England is like a helicopter parent always looming over your shoulder. It’s not the first time I’ve had this thought since arriving in London almost two months ago. If the tube station intercom isn’t telling you to “mind the gap” between the train and the platform, then your soda bottle will have the word “twist” written on the cap, just in case you were planning to gnaw the lid off of your Fanta. Which, by the way, is a murky yellow colour in the UK and not the vibrant orange we’re accustomed to in South Africa. I can taste the missing colourants and I don’t like it.
I’m sitting on a bench in Richmond Park, London. Home is 14000km south of here, but right now it’s my proximity to the North Pole (4300km away) that’s more of a worry. It’s late winter in 2017 and although my jacket from Coats for Africa in Cape Town is trying its best, it’s not what you’d call snug.
Still, I refuse to admit defeat. I’ve survived a night in Colesberg in the Karoo during mid-winter. There, you have to wear your boots to bed if you have any hope of retaining your toes. That’s survival. This is merely freezing.
“Molly, let’s go!” I call to my nine year-old charge, who is building a fairy garden in the snow a little way off.

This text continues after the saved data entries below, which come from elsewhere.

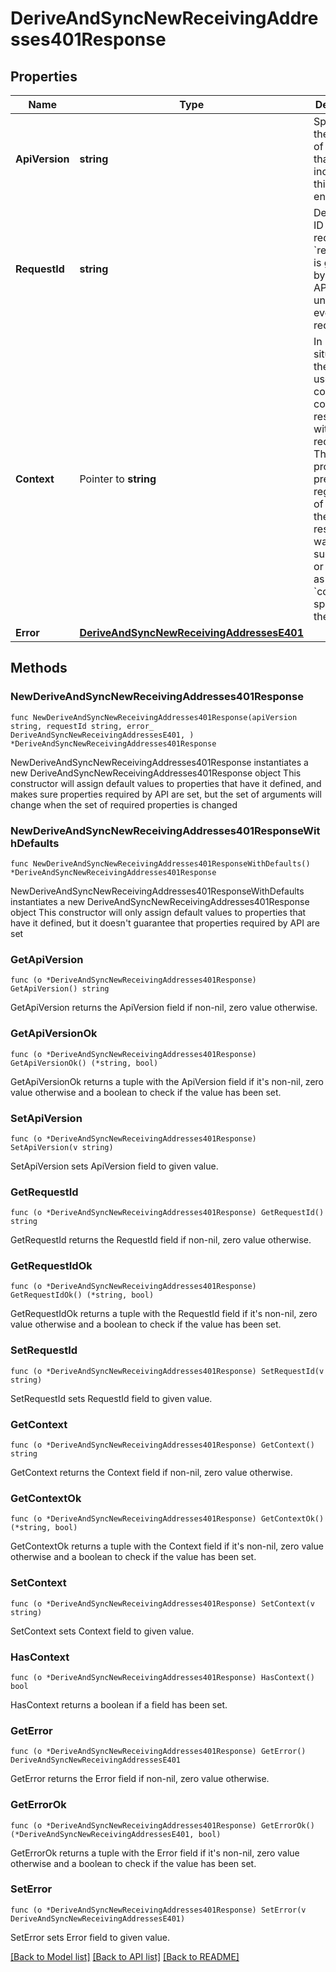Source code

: # DeriveAndSyncNewReceivingAddresses401Response

## Properties

Name | Type | Description | Notes
------------ | ------------- | ------------- | -------------
**ApiVersion** | **string** | Specifies the version of the API that incorporates this endpoint. | 
**RequestId** | **string** | Defines the ID of the request. The &#x60;requestId&#x60; is generated by Crypto APIs and it&#39;s unique for every request. | 
**Context** | Pointer to **string** | In batch situations the user can use the context to correlate responses with requests. This property is present regardless of whether the response was successful or returned as an error. &#x60;context&#x60; is specified by the user. | [optional] 
**Error** | [**DeriveAndSyncNewReceivingAddressesE401**](DeriveAndSyncNewReceivingAddressesE401.md) |  | 

## Methods

### NewDeriveAndSyncNewReceivingAddresses401Response

`func NewDeriveAndSyncNewReceivingAddresses401Response(apiVersion string, requestId string, error_ DeriveAndSyncNewReceivingAddressesE401, ) *DeriveAndSyncNewReceivingAddresses401Response`

NewDeriveAndSyncNewReceivingAddresses401Response instantiates a new DeriveAndSyncNewReceivingAddresses401Response object
This constructor will assign default values to properties that have it defined,
and makes sure properties required by API are set, but the set of arguments
will change when the set of required properties is changed

### NewDeriveAndSyncNewReceivingAddresses401ResponseWithDefaults

`func NewDeriveAndSyncNewReceivingAddresses401ResponseWithDefaults() *DeriveAndSyncNewReceivingAddresses401Response`

NewDeriveAndSyncNewReceivingAddresses401ResponseWithDefaults instantiates a new DeriveAndSyncNewReceivingAddresses401Response object
This constructor will only assign default values to properties that have it defined,
but it doesn't guarantee that properties required by API are set

### GetApiVersion

`func (o *DeriveAndSyncNewReceivingAddresses401Response) GetApiVersion() string`

GetApiVersion returns the ApiVersion field if non-nil, zero value otherwise.

### GetApiVersionOk

`func (o *DeriveAndSyncNewReceivingAddresses401Response) GetApiVersionOk() (*string, bool)`

GetApiVersionOk returns a tuple with the ApiVersion field if it's non-nil, zero value otherwise
and a boolean to check if the value has been set.

### SetApiVersion

`func (o *DeriveAndSyncNewReceivingAddresses401Response) SetApiVersion(v string)`

SetApiVersion sets ApiVersion field to given value.


### GetRequestId

`func (o *DeriveAndSyncNewReceivingAddresses401Response) GetRequestId() string`

GetRequestId returns the RequestId field if non-nil, zero value otherwise.

### GetRequestIdOk

`func (o *DeriveAndSyncNewReceivingAddresses401Response) GetRequestIdOk() (*string, bool)`

GetRequestIdOk returns a tuple with the RequestId field if it's non-nil, zero value otherwise
and a boolean to check if the value has been set.

### SetRequestId

`func (o *DeriveAndSyncNewReceivingAddresses401Response) SetRequestId(v string)`

SetRequestId sets RequestId field to given value.


### GetContext

`func (o *DeriveAndSyncNewReceivingAddresses401Response) GetContext() string`

GetContext returns the Context field if non-nil, zero value otherwise.

### GetContextOk

`func (o *DeriveAndSyncNewReceivingAddresses401Response) GetContextOk() (*string, bool)`

GetContextOk returns a tuple with the Context field if it's non-nil, zero value otherwise
and a boolean to check if the value has been set.

### SetContext

`func (o *DeriveAndSyncNewReceivingAddresses401Response) SetContext(v string)`

SetContext sets Context field to given value.

### HasContext

`func (o *DeriveAndSyncNewReceivingAddresses401Response) HasContext() bool`

HasContext returns a boolean if a field has been set.

### GetError

`func (o *DeriveAndSyncNewReceivingAddresses401Response) GetError() DeriveAndSyncNewReceivingAddressesE401`

GetError returns the Error field if non-nil, zero value otherwise.

### GetErrorOk

`func (o *DeriveAndSyncNewReceivingAddresses401Response) GetErrorOk() (*DeriveAndSyncNewReceivingAddressesE401, bool)`

GetErrorOk returns a tuple with the Error field if it's non-nil, zero value otherwise
and a boolean to check if the value has been set.

### SetError

`func (o *DeriveAndSyncNewReceivingAddresses401Response) SetError(v DeriveAndSyncNewReceivingAddressesE401)`

SetError sets Error field to given value.



[[Back to Model list]](../README.md#documentation-for-models) [[Back to API list]](../README.md#documentation-for-api-endpoints) [[Back to README]](../README.md)


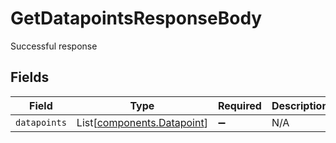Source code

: # GetDatapointsResponseBody

Successful response


## Fields

| Field                                                              | Type                                                               | Required                                                           | Description                                                        |
| ------------------------------------------------------------------ | ------------------------------------------------------------------ | ------------------------------------------------------------------ | ------------------------------------------------------------------ |
| `datapoints`                                                       | List[[components.Datapoint](../../models/components/datapoint.md)] | :heavy_minus_sign:                                                 | N/A                                                                |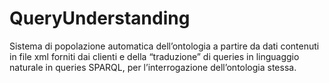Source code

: # QueryUnderstanding
Sistema di popolazione automatica dell’ontologia a partire da dati contenuti in file xml forniti dai clienti e della “traduzione” di queries in linguaggio naturale in queries SPARQL, per l’interrogazione dell’ontologia stessa. 
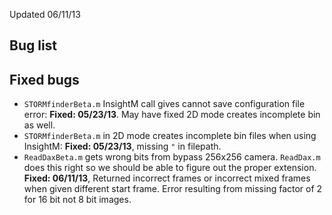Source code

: 
Updated 06/11/13

## Bug list

## Fixed bugs
* `STORMfinderBeta.m` InsightM call gives cannot save configuration file error: **Fixed: 05/23/13**.  May have fixed  2D mode creates incomplete bin as well. 
* `STORMfinderBeta.m` in 2D mode creates incomplete bin files when using InsightM: **Fixed: 05/23/13**, missing `"` in filepath. 
* `ReadDaxBeta.m` gets wrong bits from bypass 256x256 camera.  `ReadDax.m` does this right so we should be able to figure out the proper extension.  **Fixed: 06/11/13**, Returned incorrect frames or incorrect mixed frames when given different start frame.  Error resulting from missing factor of 2 for 16 bit not 8 bit images.
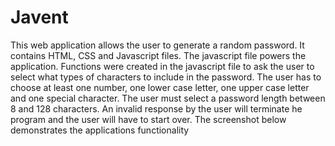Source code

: # Javent
This web application allows the user to generate a random password.
It contains HTML, CSS and Javascript files. The javascript file powers the application.
Functions were created in the javascript file to ask the user to select what types of characters to include in the password. The user has to choose at least one number, one lower case letter, one upper case letter and one special character.
The user must select a password length between 8 and 128 characters.
An invalid response by the user will terminate he program and the user will have to start over.
The screenshot below demonstrates the applications functionality
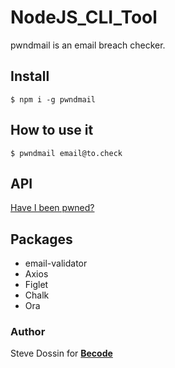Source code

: # NodeJS_CLI_Tool
pwndmail is an email breach checker.

## Install
``$ npm i -g pwndmail``

## How to use it
``$ pwndmail email@to.check``
## API
[Have I been pwned?](https://haveibeenpwned.com/API/v2 "Have I been pwned")

## Packages
* email-validator
* Axios
* Figlet
* Chalk
* Ora


### Author
Steve Dossin for **[Becode](https://www.becode.org/)**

I came to London as a favour to Molly’s mom Sonja, who works a gruelling schedule as a doctor in Windsor, about an hour outside the city. Sonja needed someone to watch over Molly during the Christmas break while she was at work. Since I was on university holiday, I had time on my hands and I happily traded in my Cape Town Sevens rugby ticket for the glittering lights of Oxford Street and a Michael Bublé-inspired Christmas.
London never seemed real to me before I saw it with my own eyes. It felt strange to stand in front of the Royal Albert Hall, imagining all the people who had attended concerts here since its opening night in 1871, with Queen Victoria in attendance. Since then, everybody from Albert Einstein to Muhammad Ali and The Beatles have appeared here, in one capacity or another.